Possibility to avoid certain values which are way too deviant while calculating threshold

Anders Håål anders.haal at ingby.com
Wed Dec 17 21:57:35 CET 2014


Sorry for the link - 
http://stats.stackexchange.com/questions/38001/detecting-outliers-using-standard-deviations


The problem is not to write the code, the problem is to find a logic to 
determine which numbers to remove from the data set. What is a deviation 
from the normal difference in the set?

Googling a bit more I found these definitions that may be applicable 
using stdev for your use case:

*Mean and Standard Deviation Method**
*For this outlier detection method, the mean and standard deviation of 
the residuals are calculated and compared. If a value is a certain 
number of standard deviations away from the mean, that data point is 
identified as an outlier. The specified number of standard deviations is 
called the threshold. The default value is 3.

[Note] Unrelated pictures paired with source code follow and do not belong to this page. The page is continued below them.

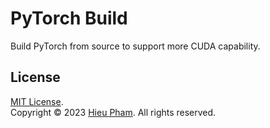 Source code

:# PyTorch Build
Build PyTorch from source to support more CUDA capability.
## License
[MIT License](https://github.com/hieupth/torchbuild/blob/main/LICENSE).<br>
Copyright &copy; 2023 [Hieu Pham](https://github.com/hieupth). All rights reserved.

This method can fail to detect outliers because the outliers increase 
the standard deviation. The more extreme the outlier, the more the 
standard deviation is affected.

*Median and Median Absolute Deviation Method (MAD)**
*
For this outlier detection method, the median of the residuals is 
calculated. Then, the difference is calculated between each historical 
value and this median. These differences are expressed as their absolute 
values, and a new median is calculated and multiplied by an empirically 
derived constant to yield the median absolute deviation (MAD). If a 
value is a certain number of MAD away from the median of the residuals, 
that value is classified as an outlier. The default threshold is 3 MAD.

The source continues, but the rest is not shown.